Dataset entries
· · ·
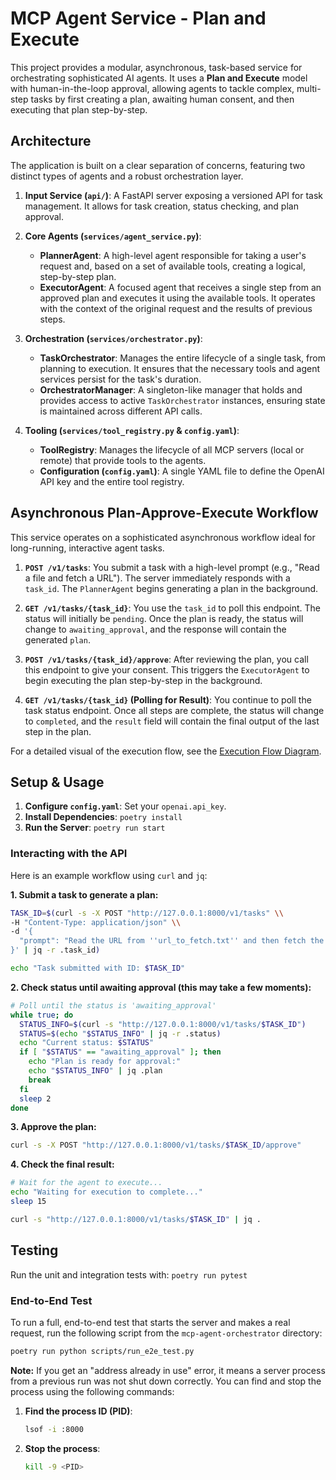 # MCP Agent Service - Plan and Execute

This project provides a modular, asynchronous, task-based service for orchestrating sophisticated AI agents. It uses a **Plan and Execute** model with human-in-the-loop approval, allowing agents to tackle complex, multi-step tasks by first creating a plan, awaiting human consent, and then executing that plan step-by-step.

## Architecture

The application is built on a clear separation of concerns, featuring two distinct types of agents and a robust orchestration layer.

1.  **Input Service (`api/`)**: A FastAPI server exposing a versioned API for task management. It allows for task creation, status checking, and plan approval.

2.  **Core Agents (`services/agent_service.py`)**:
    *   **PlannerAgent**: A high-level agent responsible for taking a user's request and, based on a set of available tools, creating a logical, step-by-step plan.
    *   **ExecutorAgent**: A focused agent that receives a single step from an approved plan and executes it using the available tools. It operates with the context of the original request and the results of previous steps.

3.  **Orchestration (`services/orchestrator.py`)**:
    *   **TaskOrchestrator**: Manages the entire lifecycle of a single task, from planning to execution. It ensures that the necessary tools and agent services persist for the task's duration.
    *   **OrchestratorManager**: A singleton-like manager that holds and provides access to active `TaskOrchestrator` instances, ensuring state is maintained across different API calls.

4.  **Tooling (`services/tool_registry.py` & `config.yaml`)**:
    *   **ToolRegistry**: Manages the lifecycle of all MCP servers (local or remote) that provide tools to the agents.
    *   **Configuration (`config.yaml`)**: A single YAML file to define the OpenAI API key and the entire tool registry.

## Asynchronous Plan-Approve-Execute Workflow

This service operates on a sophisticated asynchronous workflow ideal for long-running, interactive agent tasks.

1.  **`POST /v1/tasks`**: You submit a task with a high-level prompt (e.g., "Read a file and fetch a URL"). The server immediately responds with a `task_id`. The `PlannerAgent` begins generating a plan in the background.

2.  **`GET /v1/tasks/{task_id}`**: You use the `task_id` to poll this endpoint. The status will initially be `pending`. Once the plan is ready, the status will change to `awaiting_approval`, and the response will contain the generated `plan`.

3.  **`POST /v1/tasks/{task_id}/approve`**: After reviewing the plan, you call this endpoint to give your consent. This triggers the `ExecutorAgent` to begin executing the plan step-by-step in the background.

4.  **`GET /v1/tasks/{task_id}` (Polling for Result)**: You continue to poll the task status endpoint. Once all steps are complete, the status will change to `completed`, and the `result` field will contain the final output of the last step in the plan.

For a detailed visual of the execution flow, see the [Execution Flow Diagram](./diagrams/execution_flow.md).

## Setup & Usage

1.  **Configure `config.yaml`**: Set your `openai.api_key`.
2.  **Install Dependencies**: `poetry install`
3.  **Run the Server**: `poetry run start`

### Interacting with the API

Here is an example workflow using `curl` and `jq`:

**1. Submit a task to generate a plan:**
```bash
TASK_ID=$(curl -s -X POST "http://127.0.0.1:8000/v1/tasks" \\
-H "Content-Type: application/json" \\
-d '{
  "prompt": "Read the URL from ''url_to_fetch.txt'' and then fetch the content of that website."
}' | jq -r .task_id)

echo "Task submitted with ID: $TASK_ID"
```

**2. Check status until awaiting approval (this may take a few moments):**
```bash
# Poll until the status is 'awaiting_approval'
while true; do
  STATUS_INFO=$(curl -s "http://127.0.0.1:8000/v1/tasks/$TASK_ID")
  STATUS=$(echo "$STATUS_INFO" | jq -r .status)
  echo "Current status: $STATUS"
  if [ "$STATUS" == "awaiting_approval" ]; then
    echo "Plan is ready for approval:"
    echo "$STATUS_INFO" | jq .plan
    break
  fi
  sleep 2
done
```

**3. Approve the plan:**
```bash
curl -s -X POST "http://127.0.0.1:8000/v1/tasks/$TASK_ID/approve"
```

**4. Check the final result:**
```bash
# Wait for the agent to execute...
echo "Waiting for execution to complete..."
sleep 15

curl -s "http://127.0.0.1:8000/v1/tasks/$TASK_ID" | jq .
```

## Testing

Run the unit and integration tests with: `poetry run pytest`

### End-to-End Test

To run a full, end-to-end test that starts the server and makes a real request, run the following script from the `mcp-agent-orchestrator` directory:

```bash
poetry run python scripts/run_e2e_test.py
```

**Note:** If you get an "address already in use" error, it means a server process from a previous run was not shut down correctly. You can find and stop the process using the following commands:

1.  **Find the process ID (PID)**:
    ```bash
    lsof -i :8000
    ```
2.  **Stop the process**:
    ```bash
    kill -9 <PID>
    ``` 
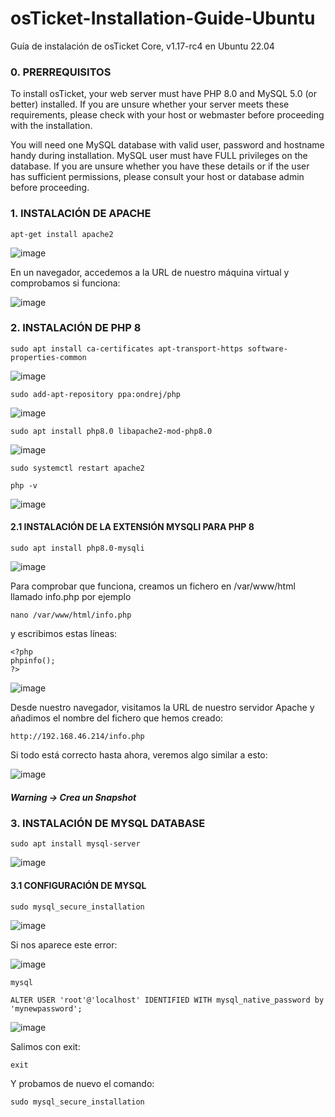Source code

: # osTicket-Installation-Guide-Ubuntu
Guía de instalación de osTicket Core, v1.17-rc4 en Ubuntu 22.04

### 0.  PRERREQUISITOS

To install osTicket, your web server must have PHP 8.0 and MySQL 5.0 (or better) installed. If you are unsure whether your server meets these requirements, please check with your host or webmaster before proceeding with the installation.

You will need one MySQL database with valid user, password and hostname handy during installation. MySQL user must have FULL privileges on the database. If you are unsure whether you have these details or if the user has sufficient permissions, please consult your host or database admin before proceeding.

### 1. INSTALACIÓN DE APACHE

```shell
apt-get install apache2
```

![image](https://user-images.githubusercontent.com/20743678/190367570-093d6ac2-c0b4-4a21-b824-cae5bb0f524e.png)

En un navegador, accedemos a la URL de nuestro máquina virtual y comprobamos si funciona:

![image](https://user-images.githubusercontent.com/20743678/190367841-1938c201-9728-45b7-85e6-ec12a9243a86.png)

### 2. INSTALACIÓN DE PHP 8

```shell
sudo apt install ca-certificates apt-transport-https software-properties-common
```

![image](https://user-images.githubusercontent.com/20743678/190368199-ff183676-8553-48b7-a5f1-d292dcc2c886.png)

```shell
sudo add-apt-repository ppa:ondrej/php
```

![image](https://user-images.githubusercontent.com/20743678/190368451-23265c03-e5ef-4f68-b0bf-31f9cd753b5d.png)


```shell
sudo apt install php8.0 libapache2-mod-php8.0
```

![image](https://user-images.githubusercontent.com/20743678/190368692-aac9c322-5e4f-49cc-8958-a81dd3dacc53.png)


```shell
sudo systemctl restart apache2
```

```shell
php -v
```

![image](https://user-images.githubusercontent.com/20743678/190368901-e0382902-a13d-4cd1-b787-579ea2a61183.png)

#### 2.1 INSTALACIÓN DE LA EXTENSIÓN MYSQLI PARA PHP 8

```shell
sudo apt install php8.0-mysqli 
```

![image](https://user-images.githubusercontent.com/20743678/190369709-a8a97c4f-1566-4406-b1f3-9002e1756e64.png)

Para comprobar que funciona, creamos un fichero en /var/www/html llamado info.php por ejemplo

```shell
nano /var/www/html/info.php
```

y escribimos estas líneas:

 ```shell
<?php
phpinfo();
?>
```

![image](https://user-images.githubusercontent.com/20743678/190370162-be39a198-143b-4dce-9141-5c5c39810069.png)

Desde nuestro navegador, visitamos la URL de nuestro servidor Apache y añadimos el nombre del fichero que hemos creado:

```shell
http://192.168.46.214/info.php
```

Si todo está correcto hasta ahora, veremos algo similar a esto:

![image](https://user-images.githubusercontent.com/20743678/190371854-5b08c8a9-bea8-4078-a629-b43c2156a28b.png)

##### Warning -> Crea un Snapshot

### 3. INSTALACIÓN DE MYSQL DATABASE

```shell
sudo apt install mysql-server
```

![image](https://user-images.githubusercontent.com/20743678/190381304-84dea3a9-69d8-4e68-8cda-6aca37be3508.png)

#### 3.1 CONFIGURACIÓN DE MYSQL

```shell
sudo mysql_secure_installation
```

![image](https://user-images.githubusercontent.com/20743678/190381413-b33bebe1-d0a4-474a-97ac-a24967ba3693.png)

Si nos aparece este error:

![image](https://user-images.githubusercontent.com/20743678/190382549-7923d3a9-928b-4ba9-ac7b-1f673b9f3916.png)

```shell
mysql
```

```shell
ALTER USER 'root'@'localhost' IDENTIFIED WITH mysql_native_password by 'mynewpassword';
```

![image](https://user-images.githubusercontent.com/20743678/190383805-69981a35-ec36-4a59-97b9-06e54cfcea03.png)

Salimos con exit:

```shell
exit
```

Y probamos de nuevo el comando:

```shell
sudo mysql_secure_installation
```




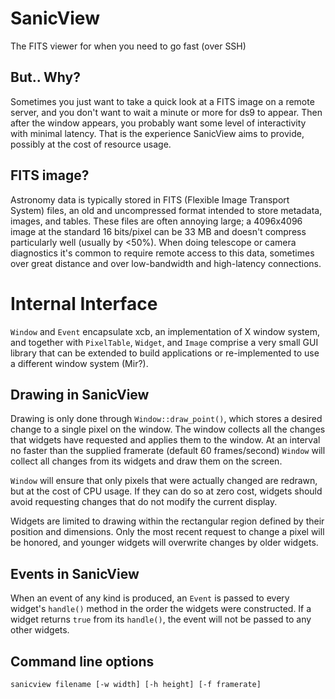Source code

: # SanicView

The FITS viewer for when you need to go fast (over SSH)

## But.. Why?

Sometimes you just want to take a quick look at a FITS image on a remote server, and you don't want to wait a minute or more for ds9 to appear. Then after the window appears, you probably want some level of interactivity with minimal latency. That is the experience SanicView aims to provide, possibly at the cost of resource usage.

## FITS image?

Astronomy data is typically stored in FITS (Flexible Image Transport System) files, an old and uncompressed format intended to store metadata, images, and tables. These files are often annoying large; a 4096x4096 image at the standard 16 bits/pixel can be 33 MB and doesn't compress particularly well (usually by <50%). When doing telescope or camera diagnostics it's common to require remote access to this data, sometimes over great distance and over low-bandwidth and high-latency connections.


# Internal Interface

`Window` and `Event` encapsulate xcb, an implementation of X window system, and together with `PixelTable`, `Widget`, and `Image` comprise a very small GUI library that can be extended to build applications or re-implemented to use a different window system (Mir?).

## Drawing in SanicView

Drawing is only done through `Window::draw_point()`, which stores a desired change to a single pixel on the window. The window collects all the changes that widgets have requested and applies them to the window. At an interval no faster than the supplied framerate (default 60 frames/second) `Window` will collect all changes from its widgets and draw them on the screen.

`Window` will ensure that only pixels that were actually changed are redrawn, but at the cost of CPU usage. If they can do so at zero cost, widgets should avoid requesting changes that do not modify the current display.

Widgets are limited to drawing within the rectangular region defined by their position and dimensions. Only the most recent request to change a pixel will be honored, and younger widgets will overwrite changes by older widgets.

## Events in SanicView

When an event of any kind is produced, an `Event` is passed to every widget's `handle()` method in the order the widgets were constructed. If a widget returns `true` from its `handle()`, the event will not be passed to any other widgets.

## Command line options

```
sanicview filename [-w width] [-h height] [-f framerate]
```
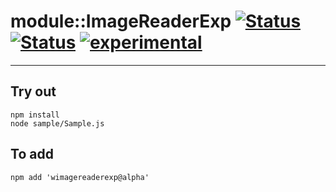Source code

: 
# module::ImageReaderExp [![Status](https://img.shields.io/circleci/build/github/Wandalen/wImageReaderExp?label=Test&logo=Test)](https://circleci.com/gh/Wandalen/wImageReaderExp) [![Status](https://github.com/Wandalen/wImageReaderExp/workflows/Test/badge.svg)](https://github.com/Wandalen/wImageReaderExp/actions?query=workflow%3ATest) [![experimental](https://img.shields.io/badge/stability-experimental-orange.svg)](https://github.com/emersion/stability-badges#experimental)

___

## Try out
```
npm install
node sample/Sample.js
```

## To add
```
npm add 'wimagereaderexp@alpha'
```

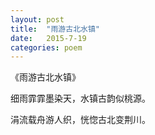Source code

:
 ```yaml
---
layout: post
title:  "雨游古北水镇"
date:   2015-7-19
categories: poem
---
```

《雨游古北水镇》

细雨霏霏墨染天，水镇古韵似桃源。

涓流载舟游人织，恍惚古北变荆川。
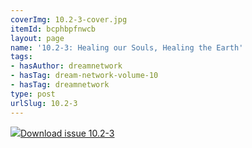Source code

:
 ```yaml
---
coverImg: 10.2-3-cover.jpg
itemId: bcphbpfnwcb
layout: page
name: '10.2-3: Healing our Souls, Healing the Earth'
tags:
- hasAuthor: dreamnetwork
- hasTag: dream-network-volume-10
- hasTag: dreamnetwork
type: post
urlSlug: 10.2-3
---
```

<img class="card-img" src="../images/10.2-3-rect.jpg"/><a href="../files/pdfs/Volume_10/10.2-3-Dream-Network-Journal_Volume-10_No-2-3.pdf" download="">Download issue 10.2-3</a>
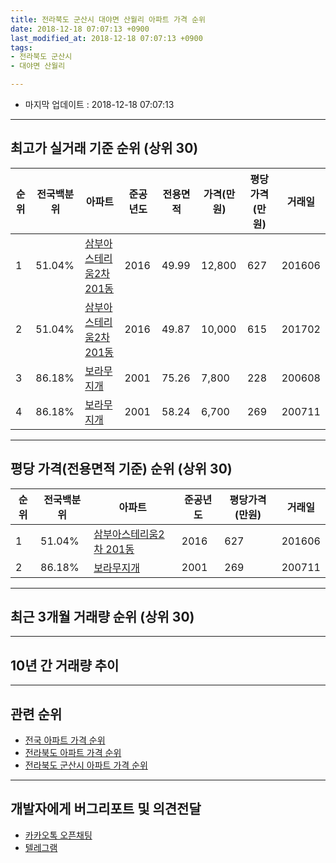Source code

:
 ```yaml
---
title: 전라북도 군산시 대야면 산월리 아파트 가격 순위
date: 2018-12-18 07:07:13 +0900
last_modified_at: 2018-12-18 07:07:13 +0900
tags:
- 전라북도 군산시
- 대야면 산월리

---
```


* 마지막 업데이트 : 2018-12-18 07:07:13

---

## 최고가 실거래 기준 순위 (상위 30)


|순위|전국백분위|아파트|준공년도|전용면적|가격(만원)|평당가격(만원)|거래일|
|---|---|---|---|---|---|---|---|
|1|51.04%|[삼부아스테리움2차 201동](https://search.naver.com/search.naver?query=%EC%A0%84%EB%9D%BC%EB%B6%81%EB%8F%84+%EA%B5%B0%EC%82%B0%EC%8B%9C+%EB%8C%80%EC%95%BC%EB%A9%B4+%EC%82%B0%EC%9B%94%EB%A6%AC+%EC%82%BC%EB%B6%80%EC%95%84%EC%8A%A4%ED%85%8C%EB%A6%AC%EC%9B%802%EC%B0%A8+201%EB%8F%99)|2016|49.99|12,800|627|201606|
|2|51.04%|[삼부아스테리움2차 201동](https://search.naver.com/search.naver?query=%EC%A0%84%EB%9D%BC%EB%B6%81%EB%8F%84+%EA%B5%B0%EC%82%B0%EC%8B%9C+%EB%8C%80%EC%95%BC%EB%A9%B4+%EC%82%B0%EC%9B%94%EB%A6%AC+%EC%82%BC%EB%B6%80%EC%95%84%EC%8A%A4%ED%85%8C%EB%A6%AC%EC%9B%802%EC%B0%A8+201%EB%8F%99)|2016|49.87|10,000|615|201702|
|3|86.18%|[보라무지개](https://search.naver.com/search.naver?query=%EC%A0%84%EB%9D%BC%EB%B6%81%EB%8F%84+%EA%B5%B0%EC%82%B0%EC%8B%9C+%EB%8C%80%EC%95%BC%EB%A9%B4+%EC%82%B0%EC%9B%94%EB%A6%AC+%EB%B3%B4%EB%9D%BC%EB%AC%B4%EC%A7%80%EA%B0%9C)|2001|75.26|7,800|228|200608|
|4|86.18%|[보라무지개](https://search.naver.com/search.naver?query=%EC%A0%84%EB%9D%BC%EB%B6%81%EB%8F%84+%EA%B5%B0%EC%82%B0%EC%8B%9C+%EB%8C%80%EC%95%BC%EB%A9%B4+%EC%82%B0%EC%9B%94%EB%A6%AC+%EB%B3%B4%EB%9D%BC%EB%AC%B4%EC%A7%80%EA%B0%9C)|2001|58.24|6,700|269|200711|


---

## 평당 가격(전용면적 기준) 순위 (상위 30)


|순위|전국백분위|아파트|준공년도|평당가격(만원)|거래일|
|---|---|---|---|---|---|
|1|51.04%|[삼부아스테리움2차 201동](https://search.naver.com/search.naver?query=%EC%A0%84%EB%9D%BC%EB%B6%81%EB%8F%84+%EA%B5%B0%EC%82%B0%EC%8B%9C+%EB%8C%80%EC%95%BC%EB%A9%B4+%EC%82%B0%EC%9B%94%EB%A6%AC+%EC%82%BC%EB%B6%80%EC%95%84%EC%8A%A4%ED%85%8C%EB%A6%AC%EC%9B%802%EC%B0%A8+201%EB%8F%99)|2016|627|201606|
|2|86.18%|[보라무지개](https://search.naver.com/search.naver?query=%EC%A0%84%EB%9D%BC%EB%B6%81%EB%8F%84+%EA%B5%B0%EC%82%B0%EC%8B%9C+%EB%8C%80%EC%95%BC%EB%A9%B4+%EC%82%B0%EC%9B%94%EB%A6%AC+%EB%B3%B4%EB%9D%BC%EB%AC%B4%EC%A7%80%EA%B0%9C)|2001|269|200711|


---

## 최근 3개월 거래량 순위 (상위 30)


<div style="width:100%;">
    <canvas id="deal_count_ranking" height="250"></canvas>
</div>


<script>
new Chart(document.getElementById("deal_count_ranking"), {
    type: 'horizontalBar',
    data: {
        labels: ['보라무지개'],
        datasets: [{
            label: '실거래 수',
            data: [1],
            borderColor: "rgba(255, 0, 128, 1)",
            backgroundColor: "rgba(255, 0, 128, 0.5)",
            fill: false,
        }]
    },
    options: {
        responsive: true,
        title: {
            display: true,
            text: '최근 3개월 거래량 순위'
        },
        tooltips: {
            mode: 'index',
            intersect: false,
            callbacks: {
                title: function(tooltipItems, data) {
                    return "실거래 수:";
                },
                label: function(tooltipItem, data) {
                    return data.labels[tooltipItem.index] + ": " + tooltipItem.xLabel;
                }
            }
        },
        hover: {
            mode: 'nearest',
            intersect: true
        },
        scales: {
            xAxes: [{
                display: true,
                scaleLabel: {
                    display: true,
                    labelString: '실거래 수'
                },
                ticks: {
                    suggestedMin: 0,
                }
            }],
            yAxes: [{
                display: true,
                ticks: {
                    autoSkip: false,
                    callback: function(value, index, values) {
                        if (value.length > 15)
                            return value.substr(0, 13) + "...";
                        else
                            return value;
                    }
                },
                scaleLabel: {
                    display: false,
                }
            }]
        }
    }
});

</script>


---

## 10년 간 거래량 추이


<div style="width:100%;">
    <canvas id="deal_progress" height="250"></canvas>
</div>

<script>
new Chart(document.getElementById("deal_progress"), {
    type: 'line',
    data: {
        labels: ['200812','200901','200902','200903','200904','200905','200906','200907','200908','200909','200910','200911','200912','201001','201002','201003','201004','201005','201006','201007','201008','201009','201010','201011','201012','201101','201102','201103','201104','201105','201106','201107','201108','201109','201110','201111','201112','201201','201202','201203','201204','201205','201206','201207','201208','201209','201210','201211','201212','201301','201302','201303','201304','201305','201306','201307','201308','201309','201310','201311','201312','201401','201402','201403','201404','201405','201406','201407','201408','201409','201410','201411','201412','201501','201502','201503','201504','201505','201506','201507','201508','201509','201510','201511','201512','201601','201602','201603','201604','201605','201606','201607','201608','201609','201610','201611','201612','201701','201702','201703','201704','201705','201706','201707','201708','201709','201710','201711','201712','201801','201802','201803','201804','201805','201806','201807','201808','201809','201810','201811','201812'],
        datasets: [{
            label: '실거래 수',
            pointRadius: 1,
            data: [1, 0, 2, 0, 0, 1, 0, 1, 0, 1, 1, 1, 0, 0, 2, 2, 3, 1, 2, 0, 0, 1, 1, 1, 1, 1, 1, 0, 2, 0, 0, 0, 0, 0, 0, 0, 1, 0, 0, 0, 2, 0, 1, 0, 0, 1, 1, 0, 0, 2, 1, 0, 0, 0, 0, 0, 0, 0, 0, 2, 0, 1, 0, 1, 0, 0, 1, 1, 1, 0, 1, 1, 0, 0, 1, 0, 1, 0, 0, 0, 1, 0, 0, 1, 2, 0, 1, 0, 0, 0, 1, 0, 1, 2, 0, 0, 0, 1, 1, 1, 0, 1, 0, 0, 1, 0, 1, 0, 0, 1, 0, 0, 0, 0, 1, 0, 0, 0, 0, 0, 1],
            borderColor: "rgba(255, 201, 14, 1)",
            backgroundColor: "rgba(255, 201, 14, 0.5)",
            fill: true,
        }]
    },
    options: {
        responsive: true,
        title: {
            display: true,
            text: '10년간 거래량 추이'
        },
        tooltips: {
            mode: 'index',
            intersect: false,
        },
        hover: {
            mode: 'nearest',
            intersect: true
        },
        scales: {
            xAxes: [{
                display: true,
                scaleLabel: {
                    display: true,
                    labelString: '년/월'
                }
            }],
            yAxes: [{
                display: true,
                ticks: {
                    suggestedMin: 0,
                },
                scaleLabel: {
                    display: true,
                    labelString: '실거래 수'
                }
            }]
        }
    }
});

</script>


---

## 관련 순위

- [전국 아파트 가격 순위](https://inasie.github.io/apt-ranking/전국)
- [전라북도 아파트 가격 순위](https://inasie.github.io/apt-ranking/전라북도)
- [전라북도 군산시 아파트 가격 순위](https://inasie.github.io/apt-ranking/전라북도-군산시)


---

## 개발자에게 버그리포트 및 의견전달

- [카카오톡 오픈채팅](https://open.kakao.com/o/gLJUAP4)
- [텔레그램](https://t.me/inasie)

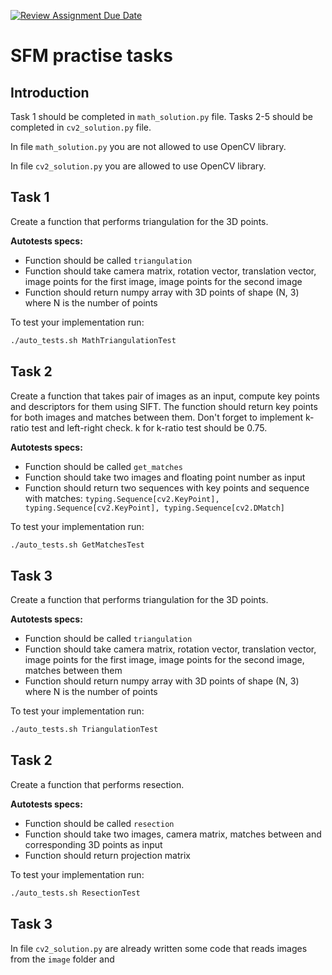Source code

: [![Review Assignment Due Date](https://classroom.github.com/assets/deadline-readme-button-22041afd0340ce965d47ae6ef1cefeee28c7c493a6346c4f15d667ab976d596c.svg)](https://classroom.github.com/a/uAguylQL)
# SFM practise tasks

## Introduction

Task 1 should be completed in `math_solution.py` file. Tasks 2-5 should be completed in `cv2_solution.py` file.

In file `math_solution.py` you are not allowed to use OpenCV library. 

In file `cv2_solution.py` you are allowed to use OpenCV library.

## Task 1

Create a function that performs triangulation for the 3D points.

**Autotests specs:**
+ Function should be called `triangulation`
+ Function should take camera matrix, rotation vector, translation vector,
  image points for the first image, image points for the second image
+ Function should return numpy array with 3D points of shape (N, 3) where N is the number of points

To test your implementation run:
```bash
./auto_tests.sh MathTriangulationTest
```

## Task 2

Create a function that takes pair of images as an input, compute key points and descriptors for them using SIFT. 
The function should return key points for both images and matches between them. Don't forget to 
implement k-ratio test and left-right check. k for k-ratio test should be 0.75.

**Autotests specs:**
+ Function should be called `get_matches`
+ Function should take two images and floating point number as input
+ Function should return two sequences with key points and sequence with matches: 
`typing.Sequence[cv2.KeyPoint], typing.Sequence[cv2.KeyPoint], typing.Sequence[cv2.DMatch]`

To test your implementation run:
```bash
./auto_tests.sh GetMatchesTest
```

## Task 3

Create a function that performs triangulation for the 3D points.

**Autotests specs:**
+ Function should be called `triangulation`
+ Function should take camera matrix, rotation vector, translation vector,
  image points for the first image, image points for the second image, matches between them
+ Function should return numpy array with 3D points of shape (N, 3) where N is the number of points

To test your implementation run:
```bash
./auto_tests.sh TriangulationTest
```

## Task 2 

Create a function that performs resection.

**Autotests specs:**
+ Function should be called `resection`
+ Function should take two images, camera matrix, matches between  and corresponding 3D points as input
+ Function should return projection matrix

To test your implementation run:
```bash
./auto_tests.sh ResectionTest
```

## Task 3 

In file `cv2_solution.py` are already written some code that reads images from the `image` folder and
· · ·
→ **PROBLEM DESCRIPTION**
Where does "PlannerAgent" appear in the records above? Copy every line that has it.

→ **RESPONSE**
    *   **PlannerAgent**: A high-level agent responsible for taking a user's request and, based on a set of available tools, creating a logical, step-by-step plan.
1.  **`POST /v1/tasks`**: You submit a task with a high-level prompt (e.g., "Read a file and fetch a URL"). The server immediately responds with a `task_id`. The `PlannerAgent` begins generating a plan in the background.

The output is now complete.